È bravissimo a fare domande.

Marco non lo fa per un particolare vezzo. Marco è non vedente e proprio per questo dice di ‘sentire’ molto bene. Sono d’accordo con lui, sente il mondo in modo molto più ampio, diversificato, e spesso, più profondo di altri.

Si è allenato a usare in modo particolare l’immaginazione. Prima raccoglie ciò che riesce con i 4 sensi e le domande, poi allarga la sua percezione aggiungendo particolari, immagina ciò che non può vedere appoggiandosi a ciò che ha raccolto.

Anche quando interagisce con le persone, Marco, si prende il tempo per allargare la percezione rispetto a quali siano gli obiettivi della sua interazione.

In questo periodo mi dice che sta usando la frase: “Preferisco vedersi dal vivo che fare una call” e poi attende la reazione “ci sono quelli che stanno zitti, quelli che ridono, spesso percepisco dell’imbarazzo – prosegue – la settimana scorsa una cliente mi ha detto che lei di solito tiene la telecamera spenta ma nel mio caso avrebbe fatto un’eccezione, siamo scoppiati a ridere insieme!”.

“E io me la sono immaginata in un bar, all’orario dell’aperitivo con un’ottima birra davanti, insieme a cinque o sei amici che si sparano frecciatine. Gioca a tennis, sogna la carriera e vuole costruire la sua felicità in modo semplice: una casa tutta sua con giardino, fiori, una cucina spaziosa e un compagno. Odia stare sola, ma per avere compagnia le potrebbe bastare anche solo il suo pesce pagliaccio. Ci tiene a dire che l’ha preso prima che la Disney inventasse Nemo.”.

Marco non conosce così bene quella ragazza, forse non la conoscerà mai così bene come l’ha immaginata. La stessa cosa accade a noi, quotidianamente: una risposta, qualche dettaglio, un paio di ore sul treno insieme possono bastare per raccogliere informazioni tangibili ma non così tanto da tracciare un profilo.

Non mi è mai successo di andare in vacanza con un prospect, o anche solo a bere qualcosa nel locale sotto casa.

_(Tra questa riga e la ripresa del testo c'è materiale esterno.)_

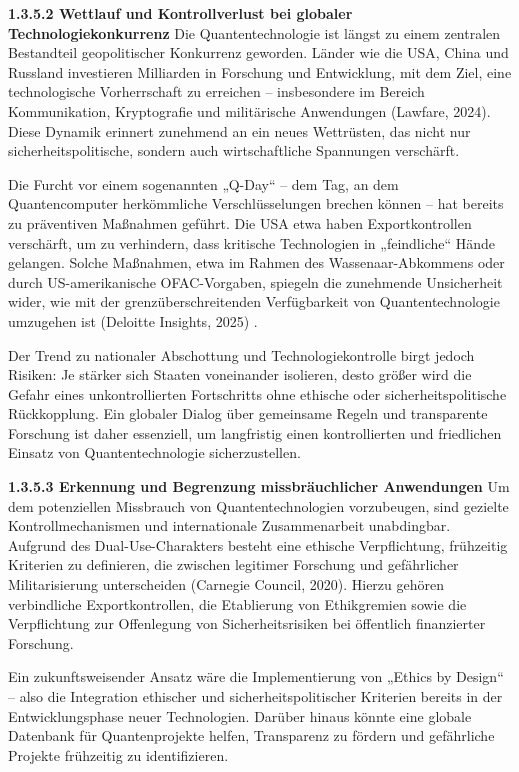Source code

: {\textbf{ 1.3.5.2 Wettlauf und Kontrollverlust bei globaler Technologiekonkurrenz} 
Die Quantentechnologie ist längst zu einem zentralen Bestandteil geopolitischer Konkurrenz geworden. Länder wie die USA, China und Russland investieren Milliarden in Forschung und Entwicklung, mit dem Ziel, eine technologische Vorherrschaft zu erreichen – insbesondere im Bereich Kommunikation, Kryptografie und militärische Anwendungen (Lawfare, 2024)\cite{howell_restrict_2023}. Diese Dynamik erinnert zunehmend an ein neues Wettrüsten, das nicht nur sicherheitspolitische, sondern auch wirtschaftliche Spannungen verschärft.

Die Furcht vor einem sogenannten „Q-Day“ – dem Tag, an dem Quantencomputer herkömmliche Verschlüsselungen brechen können – hat bereits zu präventiven Maßnahmen geführt. Die USA etwa haben Exportkontrollen verschärft, um zu verhindern, dass kritische Technologien in „feindliche“ Hände gelangen. Solche Maßnahmen, etwa im Rahmen des Wassenaar-Abkommens oder durch US-amerikanische OFAC-Vorgaben, spiegeln die zunehmende Unsicherheit wider, wie mit der grenzüberschreitenden Verfügbarkeit von Quantentechnologie umzugehen ist (Deloitte Insights, 2025) \cite{buchholz_quantum_nodate}.

Der Trend zu nationaler Abschottung und Technologiekontrolle birgt jedoch Risiken: Je stärker sich Staaten voneinander isolieren, desto größer wird die Gefahr eines unkontrollierten Fortschritts ohne ethische oder sicherheitspolitische Rückkopplung. Ein globaler Dialog über gemeinsame Regeln und transparente Forschung ist daher essenziell, um langfristig einen kontrollierten und friedlichen Einsatz von Quantentechnologie sicherzustellen.

 \textbf{1.3.5.3 Erkennung und Begrenzung missbräuchlicher Anwendungen }
 Um dem potenziellen Missbrauch von Quantentechnologien vorzubeugen, sind gezielte Kontrollmechanismen und internationale Zusammenarbeit unabdingbar. Aufgrund des Dual-Use-Charakters besteht eine ethische Verpflichtung, frühzeitig Kriterien zu definieren, die zwischen legitimer Forschung und gefährlicher Militarisierung unterscheiden (Carnegie Council, 2020)\cite{malekos_smith_preparing_2023}. Hierzu gehören verbindliche Exportkontrollen, die Etablierung von Ethikgremien sowie die Verpflichtung zur Offenlegung von Sicherheitsrisiken bei öffentlich finanzierter Forschung.

Ein zukunftsweisender Ansatz wäre die Implementierung von „Ethics by Design“ – also die Integration ethischer und sicherheitspolitischer Kriterien bereits in der Entwicklungsphase neuer Technologien. Darüber hinaus könnte eine globale Datenbank für Quantenprojekte helfen, Transparenz zu fördern und gefährliche Projekte frühzeitig zu identifizieren.

}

Però posso immaginare dove ama andare in ferie e quale sia il suo drink preferito.

Quando dobbiamo raccontare storie efficaci è necessario che usiamo la nostra immaginazione, la nostra percezione. Serve per trovare quel terreno comune sul quale incontrare il pubblico giusto.

È utile per aumentare i punti di contatto tra noi e gli ascoltatori ampliando, di fatto, i ganci emozionali, empatici e simpatici.

Una pericolosa alternativa è confinare l’ascoltatore nei nostri obiettivi di vendita o di comunicazione. Costringendolo dentro una storia solo nostra, ego-riferita, che non lo vede protagonista e forse nemmeno partecipe.